We work directly with Jun Chiyabari Tea Garden for the teas that we buy from them each year. Jun Chiyabari classifies this tea as an oolong, but they have used some new and innovative techniques in its manufacture. To be honest, this tea defies classification in a strict sense, but the result is absolutely delicious, and fans of the classical style of oolong manufacture will find the flavor to be at once familiar and similar, but also more flavorful and richer in the cup than expected.
Part of the explanation for this tea’s soft but concentrated flavor is due to the leaf’s time of harvest. Being a ‘later’ harvest (late June, as is the case generally in Taiwan) the tea bears remarkable resemblance to the oolongs of Taiwan that are harvested and manufactured at this similar time.
The fresh leaf for this tea was not withered (oolong tea is traditionally given an indoor or outdoor withering) and it was fired in hot firing pans (like green tea) but then taken off the heat and ‘smothered’ ( a step particular to yellow tea manufacture in China).
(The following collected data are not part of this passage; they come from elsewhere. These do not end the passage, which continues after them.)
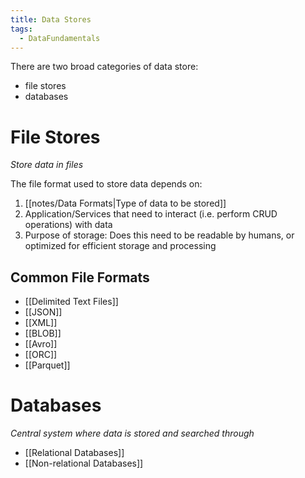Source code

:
 ```yaml
---
title: Data Stores
tags:
  - DataFundamentals
---
```

There are two broad categories of data store:
- file stores
- databases
# File Stores
*Store data in files*

The file format used to store data depends on:
1. [[notes/Data Formats|Type of data to be stored]]
2. Application/Services that need to interact (i.e. perform CRUD operations) with data
3. Purpose of storage: Does this need to be readable by humans, or optimized for efficient storage and processing
## Common File Formats
- [[Delimited Text Files]]
- [[JSON]]
- [[XML]]
- [[BLOB]]
- [[Avro]]
- [[ORC]]
- [[Parquet]]
# Databases
*Central system where data is stored and searched through*
- [[Relational Databases]]
- [[Non-relational Databases]]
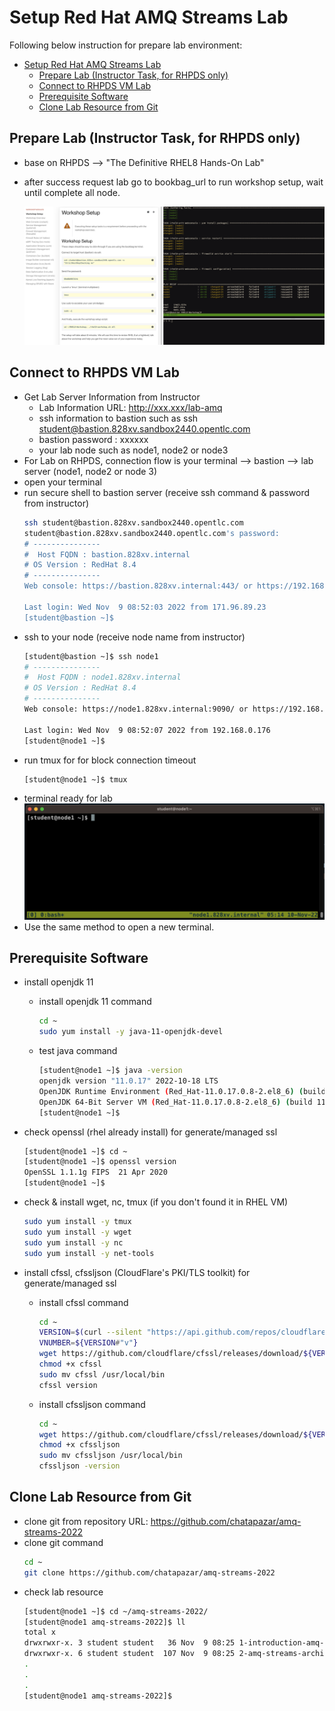 # Setup Red Hat AMQ Streams Lab

Following below instruction for prepare lab environment:

<!-- TOC -->

- [Setup Red Hat AMQ Streams Lab](#setup-red-hat-amq-streams-lab)
  - [Prepare Lab (Instructor Task, for RHPDS only)](#prepare-lab-instructor-task-for-rhpds-only)
  - [Connect to RHPDS VM Lab](#connect-to-rhpds-vm-lab)
  - [Prerequisite Software](#prerequisite-software)
  - [Clone Lab Resource from Git](#clone-lab-resource-from-git)

<!-- /TOC -->

## Prepare Lab (Instructor Task, for RHPDS only)
* base on RHPDS --> "The Definitive RHEL8 Hands-On Lab"
* after success request lab go to bookbag_url to run workshop setup, wait until complete all node.
  
  ![](images/setup-1.png) 

## Connect to RHPDS VM Lab 
* Get Lab Server Information from Instructor
  - Lab Information URL: http://xxx.xxx/lab-amq
  - ssh information to bastion such as ssh student@bastion.828xv.sandbox2440.opentlc.com
  - bastion password : xxxxxx
  - your lab node such as node1, node2 or node3
* For Lab on RHPDS, connection flow is your terminal --> bastion --> lab server (node1, node2 or node 3)
* open your terminal
* run secure shell to bastion server (receive ssh command & password from instructor)
  ```bash
  ssh student@bastion.828xv.sandbox2440.opentlc.com
  student@bastion.828xv.sandbox2440.opentlc.com's password: 
  # ---------------
  #  Host FQDN : bastion.828xv.internal
  # OS Version : RedHat 8.4
  # ---------------
  Web console: https://bastion.828xv.internal:443/ or https://192.168.0.176:443/

  Last login: Wed Nov  9 08:52:03 2022 from 171.96.89.23
  [student@bastion ~]$
  ```
* ssh to your node (receive node name from instructor)
  ```bash
  [student@bastion ~]$ ssh node1
  # ---------------
  #  Host FQDN : node1.828xv.internal
  # OS Version : RedHat 8.4
  # ---------------
  Web console: https://node1.828xv.internal:9090/ or https://192.168.0.124:9090/

  Last login: Wed Nov  9 08:52:07 2022 from 192.168.0.176
  [student@node1 ~]$
  ```
* run tmux for for block connection timeout
  ```bash
  [student@node1 ~]$ tmux
  ```
* terminal ready for lab
  ![](images/setup-2.png) 
* Use the same method to open a new terminal.
  
## Prerequisite Software
* install openjdk 11
  - install openjdk 11 command
    ```bash
    cd ~
    sudo yum install -y java-11-openjdk-devel  
    ```
  - test java command
    ```bash
    [student@node1 ~]$ java -version
    openjdk version "11.0.17" 2022-10-18 LTS
    OpenJDK Runtime Environment (Red_Hat-11.0.17.0.8-2.el8_6) (build 11.0.17+8-LTS)
    OpenJDK 64-Bit Server VM (Red_Hat-11.0.17.0.8-2.el8_6) (build 11.0.17+8-LTS, mixed mode, sharing)
    [student@node1 ~]$
    ```
  
* check openssl (rhel already install) for generate/managed ssl
  ```bash
  [student@node1 ~]$ cd ~
  [student@node1 ~]$ openssl version
  OpenSSL 1.1.1g FIPS  21 Apr 2020
  [student@node1 ~]$
  ```

* check & install wget, nc, tmux (if you don't found it in RHEL VM)
  ```bash
  sudo yum install -y tmux
  sudo yum install -y wget
  sudo yum install -y nc
  sudo yum install -y net-tools
  ```
  
* install cfssl, cfssljson (CloudFlare's PKI/TLS toolkit) for generate/managed ssl
  - install cfssl command
    ```bash
    cd ~
    VERSION=$(curl --silent "https://api.github.com/repos/cloudflare/cfssl/releases/latest" | grep '"tag_name"' | sed -E 's/.*"([^"]+)".*/\1/')
    VNUMBER=${VERSION#"v"}
    wget https://github.com/cloudflare/cfssl/releases/download/${VERSION}/cfssl_${VNUMBER}_linux_amd64 -O cfssl
    chmod +x cfssl
    sudo mv cfssl /usr/local/bin
    cfssl version
    ```
  - install cfssljson command
    ```bash
    cd ~
    wget https://github.com/cloudflare/cfssl/releases/download/${VERSION}/cfssljson_${VNUMBER}_linux_amd64 -O cfssljson
    chmod +x cfssljson
    sudo mv cfssljson /usr/local/bin
    cfssljson -version
    ```

## Clone Lab Resource from Git
* clone git from repository URL: https://github.com/chatapazar/amq-streams-2022
* clone git command
  ```bash
  cd ~
  git clone https://github.com/chatapazar/amq-streams-2022
  ```
* check lab resource
  ```bash
  [student@node1 ~]$ cd ~/amq-streams-2022/
  [student@node1 amq-streams-2022]$ ll
  total x
  drwxrwxr-x. 3 student student   36 Nov  9 08:25 1-introduction-amq-streams
  drwxrwxr-x. 6 student student  107 Nov  9 08:25 2-amq-streams-architecture
  .
  .
  .
  [student@node1 amq-streams-2022]$
  ```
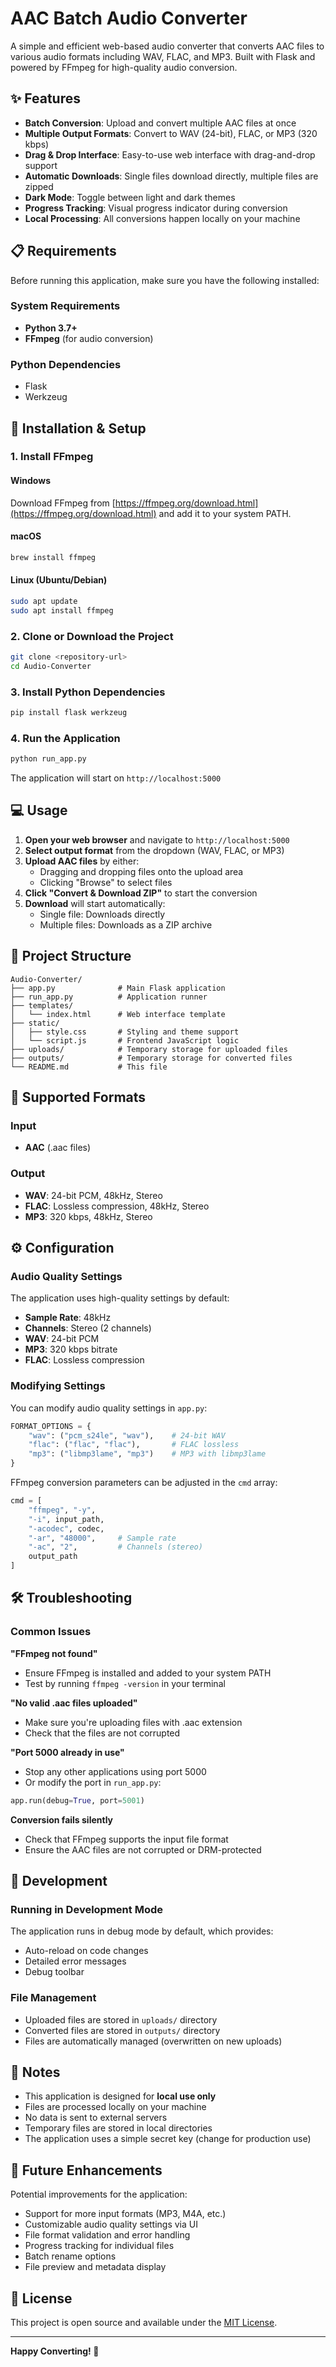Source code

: # AAC Batch Audio Converter

A simple and efficient web-based audio converter that converts AAC files to various audio formats including WAV, FLAC, and MP3. Built with Flask and powered by FFmpeg for high-quality audio conversion.

## ✨ Features

- **Batch Conversion**: Upload and convert multiple AAC files at once
- **Multiple Output Formats**: Convert to WAV (24-bit), FLAC, or MP3 (320 kbps)
- **Drag & Drop Interface**: Easy-to-use web interface with drag-and-drop support
- **Automatic Downloads**: Single files download directly, multiple files are zipped
- **Dark Mode**: Toggle between light and dark themes
- **Progress Tracking**: Visual progress indicator during conversion
- **Local Processing**: All conversions happen locally on your machine

## 📋 Requirements

Before running this application, make sure you have the following installed:

### System Requirements
- **Python 3.7+**
- **FFmpeg** (for audio conversion)

### Python Dependencies
- Flask
- Werkzeug

## 🚀 Installation & Setup

### 1. Install FFmpeg

#### Windows
Download FFmpeg from [https://ffmpeg.org/download.html](https://ffmpeg.org/download.html) and add it to your system PATH.

#### macOS
```bash
brew install ffmpeg
```

#### Linux (Ubuntu/Debian)
```bash
sudo apt update
sudo apt install ffmpeg
```

### 2. Clone or Download the Project
```bash
git clone <repository-url>
cd Audio-Converter
```

### 3. Install Python Dependencies
```bash
pip install flask werkzeug
```

### 4. Run the Application
```bash
python run_app.py
```

The application will start on `http://localhost:5000`

## 💻 Usage

1. **Open your web browser** and navigate to `http://localhost:5000`
2. **Select output format** from the dropdown (WAV, FLAC, or MP3)
3. **Upload AAC files** by either:
   - Dragging and dropping files onto the upload area
   - Clicking "Browse" to select files
4. **Click "Convert & Download ZIP"** to start the conversion
5. **Download** will start automatically:
   - Single file: Downloads directly
   - Multiple files: Downloads as a ZIP archive

## 📁 Project Structure

```
Audio-Converter/
├── app.py              # Main Flask application
├── run_app.py          # Application runner
├── templates/
│   └── index.html      # Web interface template
├── static/
│   ├── style.css       # Styling and theme support
│   └── script.js       # Frontend JavaScript logic
├── uploads/            # Temporary storage for uploaded files
├── outputs/            # Temporary storage for converted files
└── README.md           # This file
```

## 🎵 Supported Formats

### Input
- **AAC** (.aac files)

### Output
- **WAV**: 24-bit PCM, 48kHz, Stereo
- **FLAC**: Lossless compression, 48kHz, Stereo  
- **MP3**: 320 kbps, 48kHz, Stereo

## ⚙️ Configuration

### Audio Quality Settings
The application uses high-quality settings by default:
- **Sample Rate**: 48kHz
- **Channels**: Stereo (2 channels)
- **WAV**: 24-bit PCM
- **MP3**: 320 kbps bitrate
- **FLAC**: Lossless compression

### Modifying Settings
You can modify audio quality settings in `app.py`:

```python
FORMAT_OPTIONS = {
    "wav": ("pcm_s24le", "wav"),    # 24-bit WAV
    "flac": ("flac", "flac"),       # FLAC lossless
    "mp3": ("libmp3lame", "mp3")    # MP3 with libmp3lame
}
```

FFmpeg conversion parameters can be adjusted in the `cmd` array:
```python
cmd = [
    "ffmpeg", "-y",
    "-i", input_path,
    "-acodec", codec,
    "-ar", "48000",     # Sample rate
    "-ac", "2",         # Channels (stereo)
    output_path
]
```

## 🛠️ Troubleshooting

### Common Issues

**"FFmpeg not found"**
- Ensure FFmpeg is installed and added to your system PATH
- Test by running `ffmpeg -version` in your terminal

**"No valid .aac files uploaded"**
- Make sure you're uploading files with .aac extension
- Check that the files are not corrupted

**"Port 5000 already in use"**
- Stop any other applications using port 5000
- Or modify the port in `run_app.py`:
```python
app.run(debug=True, port=5001)
```

**Conversion fails silently**
- Check that FFmpeg supports the input file format
- Ensure the AAC files are not corrupted or DRM-protected

## 🔧 Development

### Running in Development Mode
The application runs in debug mode by default, which provides:
- Auto-reload on code changes
- Detailed error messages
- Debug toolbar

### File Management
- Uploaded files are stored in `uploads/` directory
- Converted files are stored in `outputs/` directory
- Files are automatically managed (overwritten on new uploads)

## 📝 Notes

- This application is designed for **local use only**
- Files are processed locally on your machine
- No data is sent to external servers
- Temporary files are stored in local directories
- The application uses a simple secret key (change for production use)

## 🎯 Future Enhancements

Potential improvements for the application:
- Support for more input formats (MP3, M4A, etc.)
- Customizable audio quality settings via UI
- File format validation and error handling
- Progress tracking for individual files
- Batch rename options
- File preview and metadata display

## 📄 License

This project is open source and available under the [MIT License](LICENSE).

---

**Happy Converting! 🎵**

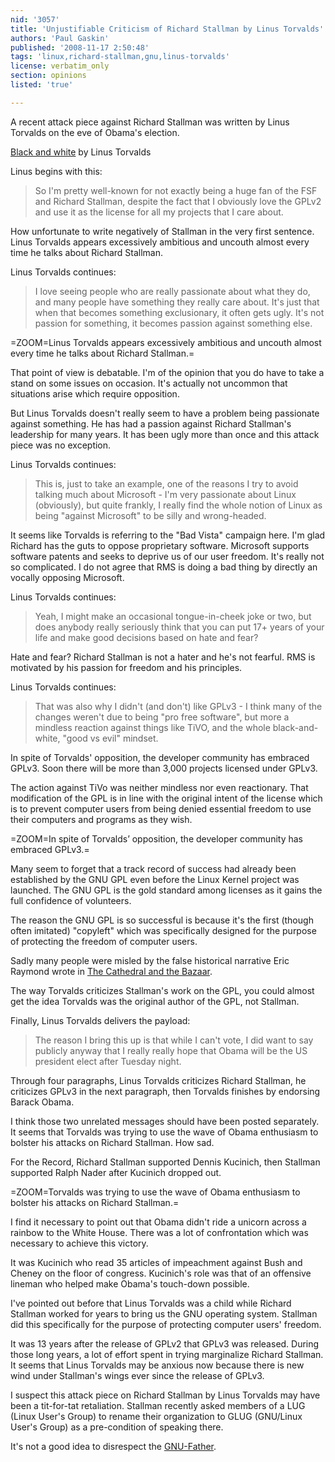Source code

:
 ```yaml
---
nid: '3057'
title: 'Unjustifiable Criticism of Richard Stallman by Linus Torvalds'
authors: 'Paul Gaskin'
published: '2008-11-17 2:50:48'
tags: 'linux,richard-stallman,gnu,linus-torvalds'
license: verbatim_only
section: opinions
listed: 'true'

---
```

A recent attack piece against Richard Stallman was written by Linus Torvalds on the eve of Obama's election. 

[Black and white](http://torvalds-family.blogspot.com/2008/11/black-and-white.html) by Linus Torvalds

Linus begins with this:

>So I'm pretty well-known for not exactly being a huge fan of the FSF and Richard Stallman, despite the fact that I obviously love the GPLv2 and use it as the license for all my projects that I care about.

How unfortunate to write negatively of Stallman in the very first sentence. Linus Torvalds appears excessively ambitious and uncouth almost every time he talks about Richard Stallman. 

Linus Torvalds continues:

>I love seeing people who are really passionate about what they do, and many people have something they really care about. It's just that when that becomes something exclusionary, it often gets ugly. It's not passion for something, it becomes passion against something else.

=ZOOM=Linus Torvalds appears excessively ambitious and uncouth almost every time he talks about Richard Stallman.=

That point of view is debatable. I'm of the opinion that you do have to take a stand on some issues on occasion. It's actually not uncommon that situations arise which require opposition. 

But Linus Torvalds doesn't really seem to have a problem being passionate against something. He has had a passion against Richard Stallman's leadership for many years. It has been ugly more than once and this attack piece was no exception.

Linus Torvalds continues:

>This is, just to take an example, one of the reasons I try to avoid talking much about Microsoft - I'm very passionate about Linux (obviously), but quite frankly, I really find the whole notion of Linux as being "against Microsoft" to be silly and wrong-headed.

It seems like Torvalds is referring to the "Bad Vista" campaign here. I'm glad Richard has the guts to oppose proprietary software. Microsoft supports software patents and seeks to deprive us of our user freedom. It's really not so complicated. I do not agree that RMS is doing a bad thing by directly an vocally opposing Microsoft. 

Linus Torvalds continues:

>Yeah, I might make an occasional tongue-in-cheek joke or two, but does anybody really seriously think that you can put 17+ years of your life and make good decisions based on hate and fear?

Hate and fear? Richard Stallman is not a hater and he's not fearful. RMS is motivated by his passion for freedom and his principles. 

Linus Torvalds continues:

>That was also why I didn't (and don't) like GPLv3 - I think many of the changes weren't due to being "pro free software", but more a mindless reaction against things like TiVO, and the whole black-and-white, "good vs evil" mindset.

In spite of Torvalds' opposition, the developer community has embraced GPLv3. Soon there will be more than 3,000 projects licensed under GPLv3. 

The action against TiVo was neither mindless nor even reactionary. That modification of the GPL is in line with the original intent of the license which is to prevent computer users from being denied essential freedom to use their computers and programs as they wish. 

=ZOOM=In spite of Torvalds’ opposition, the developer community has embraced GPLv3.=

Many seem to forget that a track record of success had already been established by the GNU GPL even before the Linux Kernel project was launched. The GNU GPL is the gold standard among licenses as it gains the full confidence of volunteers. 

The reason the GNU GPL is so successful is because it's the first (though often imitated) "copyleft" which was specifically designed for the purpose of protecting the freedom of computer users. 

Sadly many people were misled by the false historical narrative Eric Raymond wrote in [The Cathedral and the Bazaar](http://www.catb.org/~esr/writings/cathedral-bazaar/cathedral-bazaar). 

The way Torvalds criticizes Stallman's work on the GPL, you could almost get the idea Torvalds was the original author of the GPL, not Stallman.

Finally, Linus Torvalds delivers the payload:

>The reason I bring this up is that while I can't vote, I did want to say publicly anyway that I really really hope that Obama will be the US president elect after Tuesday night.

Through four paragraphs, Linus Torvalds criticizes Richard Stallman, he criticizes GPLv3 in the next paragraph, then Torvalds finishes by endorsing Barack Obama.

I think those two unrelated messages should have been posted separately. It seems that Torvalds was trying to use the wave of Obama enthusiasm to bolster his attacks on Richard Stallman. How sad.

For the Record, Richard Stallman supported Dennis Kucinich, then Stallman supported Ralph Nader after Kucinich dropped out.

=ZOOM=Torvalds was trying to use the wave of Obama enthusiasm to bolster his attacks on Richard Stallman.=

I find it necessary to point out that Obama didn't ride a unicorn across a rainbow to the White House. There was a lot of confrontation which was necessary to achieve this victory. 

It was Kucinich who read 35 articles of impeachment against Bush and Cheney on the floor of congress. Kucinich's role was that of an offensive lineman who helped make Obama's touch-down possible.

I've pointed out before that Linus Torvalds was a child while Richard Stallman worked for years to bring us the GNU operating system. Stallman did this specifically for the purpose of protecting computer users' freedom.  

It was 13 years after the release of GPLv2 that GPLv3 was released. During those long years, a lot of effort spent in trying marginalize Richard Stallman. It seems that Linus Torvalds may be anxious now because there is new wind under Stallman's wings ever since the release of GPLv3. 

I suspect this attack piece on Richard Stallman by Linus Torvalds may have been a tit-for-tat retaliation. Stallman recently asked members of a LUG (Linux User's Group) to rename their organization to GLUG (GNU/Linux User's Group) as a pre-condition of speaking there. 

It's not a good idea to disrespect the [GNU-Father](http://www.disruptech.com/content/gnu-father).
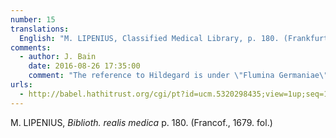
 ```yaml
---
number: 15
translations:
  English: "M. LIPENIUS, Classified Medical Library, p. 180. (Frankfurt, 1679. fol.) [Trans. S. Docking]"
comments:
  - author: J. Bain
    date: 2016-08-26 17:35:00
    comment: "The reference to Hildegard is under \"Flumina Germaniae\"."
urls:
  - http://babel.hathitrust.org/cgi/pt?id=ucm.5320298435;view=1up;seq=1
---
```


M. LIPENIUS, <em>Biblioth. realis medica</em> p. 180. (Francof., 1679. fol.)
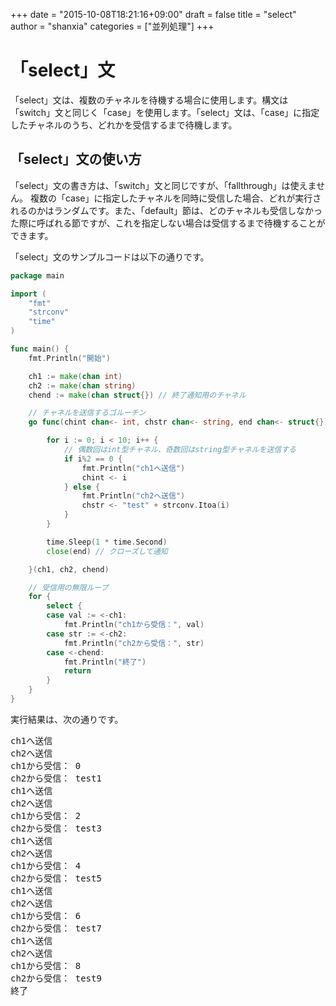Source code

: +++
date = "2015-10-08T18:21:16+09:00"
draft = false
title = "select"
author = "shanxia"
categories = ["並列処理"]
+++

# 「select」文
「select」文は、複数のチャネルを待機する場合に使用します。構文は「switch」文と同じく「case」を使用します。「select」文は、「case」に指定したチャネルのうち、どれかを受信するまで待機します。

## 「select」文の使い方
「select」文の書き方は、「switch」文と同じですが、「fallthrough」は使えません。
複数の「case」に指定したチャネルを同時に受信した場合、どれが実行されるのかはランダムです。また、「default」節は、どのチャネルも受信しなかった際に呼ばれる節ですが、これを指定しない場合は受信するまで待機することができます。

「select」文のサンプルコードは以下の通りです。

```go
package main

import (
	"fmt"
	"strconv"
	"time"
)

func main() {
	fmt.Println("開始")

	ch1 := make(chan int)
	ch2 := make(chan string)
	chend := make(chan struct{}) // 終了通知用のチャネル

	// チャネルを送信するゴルーチン
	go func(chint chan<- int, chstr chan<- string, end chan<- struct{}) {

		for i := 0; i < 10; i++ {
			// 偶数回はint型チャネル、奇数回はstring型チャネルを送信する
			if i%2 == 0 {
				fmt.Println("ch1へ送信")
				chint <- i
			} else {
				fmt.Println("ch2へ送信")
				chstr <- "test" + strconv.Itoa(i)
			}
		}

		time.Sleep(1 * time.Second)
		close(end) // クローズして通知

	}(ch1, ch2, chend)

	// 受信用の無限ループ
	for {
		select {
		case val := <-ch1:
			fmt.Println("ch1から受信：", val)
		case str := <-ch2:
			fmt.Println("ch2から受信：", str)
		case <-chend:
			fmt.Println("終了")
			return
		}
	}
}
```

実行結果は、次の通りです。

<pre class="output">
ch1へ送信
ch2へ送信
ch1から受信： 0
ch2から受信： test1
ch1へ送信
ch2へ送信
ch1から受信： 2
ch2から受信： test3
ch1へ送信
ch2へ送信
ch1から受信： 4
ch2から受信： test5
ch1へ送信
ch2へ送信
ch1から受信： 6
ch2から受信： test7
ch1へ送信
ch2へ送信
ch1から受信： 8
ch2から受信： test9
終了
</pre>
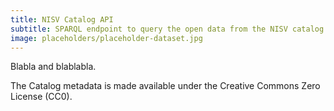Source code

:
 ```yaml
---
title: NISV Catalog API 
subtitle: SPARQL endpoint to query the open data from the NISV catalog DAAN.
image: placeholders/placeholder-dataset.jpg
---
```


Blabla and blablabla.


The Catalog metadata is made available under the Creative Commons Zero License (CC0).
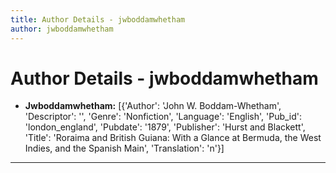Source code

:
 ```yaml
---
title: Author Details - jwboddamwhetham
author: jwboddamwhetham
---
```


# Author Details - jwboddamwhetham

<ul>
    <li><strong>Jwboddamwhetham:</strong> [{'Author': 'John W. Boddam-Whetham', 'Descriptor': '', 'Genre': 'Nonfiction', 'Language': 'English', 'Pub_id': 'london_england', 'Pubdate': '1879', 'Publisher': 'Hurst and Blackett', 'Title': 'Roraima and British Guiana: With a Glance at Bermuda, the West Indies, and the Spanish Main', 'Translation': 'n'}]</li>
</ul>
<hr>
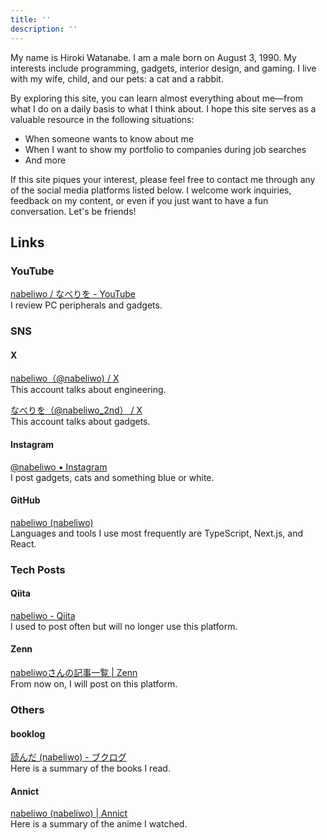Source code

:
 ```yaml
---
title: ''
description: ''
---
```


My name is Hiroki Watanabe. I am a male born on August 3, 1990. My interests include programming, gadgets, interior design, and gaming. I live with my wife, child, and our pets: a cat and a rabbit.

By exploring this site, you can learn almost everything about me—from what I do on a daily basis to what I think about. I hope this site serves as a valuable resource in the following situations:

- When someone wants to know about me
- When I want to show my portfolio to companies during job searches
- And more

If this site piques your interest, please feel free to contact me through any of the social media platforms listed below. I welcome work inquiries, feedback on my content, or even if you just want to have a fun conversation. Let's be friends!

## Links

### YouTube

[nabeliwo / なべりを - YouTube](https://www.youtube.com/@nabeliwo)  
I review PC peripherals and gadgets.

### SNS

#### X

[nabeliwo（@nabeliwo) / X](https://twitter.com/nabeliwo)  
This account talks about engineering.

[なべりを（@nabeliwo_2nd） / X](https://twitter.com/nabeliwo_2nd)  
This account talks about gadgets.

#### Instagram

[@nabeliwo • Instagram](https://www.instagram.com/nabeliwo)  
I post gadgets, cats and something blue or white.

#### GitHub

[nabeliwo (nabeliwo)](https://github.com/nabeliwo)  
Languages and tools I use most frequently are TypeScript, Next.js, and React.

### Tech Posts

#### Qiita

[nabeliwo - Qiita](https://qiita.com/nabeliwo)  
I used to post often but will no longer use this platform.

#### Zenn

[nabeliwoさんの記事一覧 | Zenn](https://zenn.dev/nabeliwo)  
From now on, I will post on this platform.

### Others

#### booklog

[読んだ (nabeliwo) - ブクログ](https://booklog.jp/users/nabeliwo)  
Here is a summary of the books I read.

#### Annict

[nabeliwo (nabeliwo) | Annict](https://annict.com/@nabeliwo)  
Here is a summary of the anime I watched.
The color of the leaf is a tad yellow-ish and the flavor soft and refreshing, reminiscent of a Taiwanese Bai Hao oolong. Fans of Chinese leafy white teas (such as Bai Mudan or Yue Guang Bai) may find that the flavor of ‘Moon Drops‘ is reminiscent to those white teas’ fruiti-ness and clean, soft style.
However, the most helpful comparison for this tea is that it is really a Nepalese version of Taiwan’s Bai Hao, and you probably know how delicious that tea is! So this tea is a truly unique manufacture that is an absolute treat to have. The only bad news is that there is very little of it this year (the good news is that Tea Trekker purchased all of it!). Nepal Moon Drops Oolong is expensive, in the range with Taiwan Bai Hao oolong. Is it worth it? YES, especially given that this type of oolong is re-steeped numerous times, so that on a per-cup basis, the cost is similar to (or less than) a cup of ‘ordinary’ tea.
Tea Trekker customers may have picked up on the fact that we do not tend to be fans of teas that are made in a different country (or smaller growing region) from that of a tea’s historic place of origin. We are pretty traditional in our selections and shy away from much of the ‘innovative’ tea that is being made in different parts of the tea world today.
However, we trust the work ethic and traditions that are in place at Jun Chiyabari and this tea is really a delicious new-style, ‘interpretative’ tea borrowing from several processing styles.
We decided to agree with the tea makers at the garden and call this tea an oolong, because to us that seems to be the closest choice in order to describe it within the standard possibilities. This tea is soft in style and has large leaves that unfurl graciously in the teapot. The cool, clean air of this tea’s origin tea garden and pristine macro environment shows in its crisp and bright flavor in the cup.
The gardens at Jun Chiyabari that produce leaf for this oolong tea are located at 6,000 feet in the ‘hills’ around Hile, a typical Himalaya hill-town, about 15 km west of Ilam (the major tea-producing region of eastern Nepal) not far from Sikkim and Darjeeling to the east, and Sagarmatha (Mt Everest) to the north. We think that the character of this high elevation tea flavor epitomizes the terroir of eastern ‘Nepal’ – which is exactly the effect that Jun Chiyabari is looking for.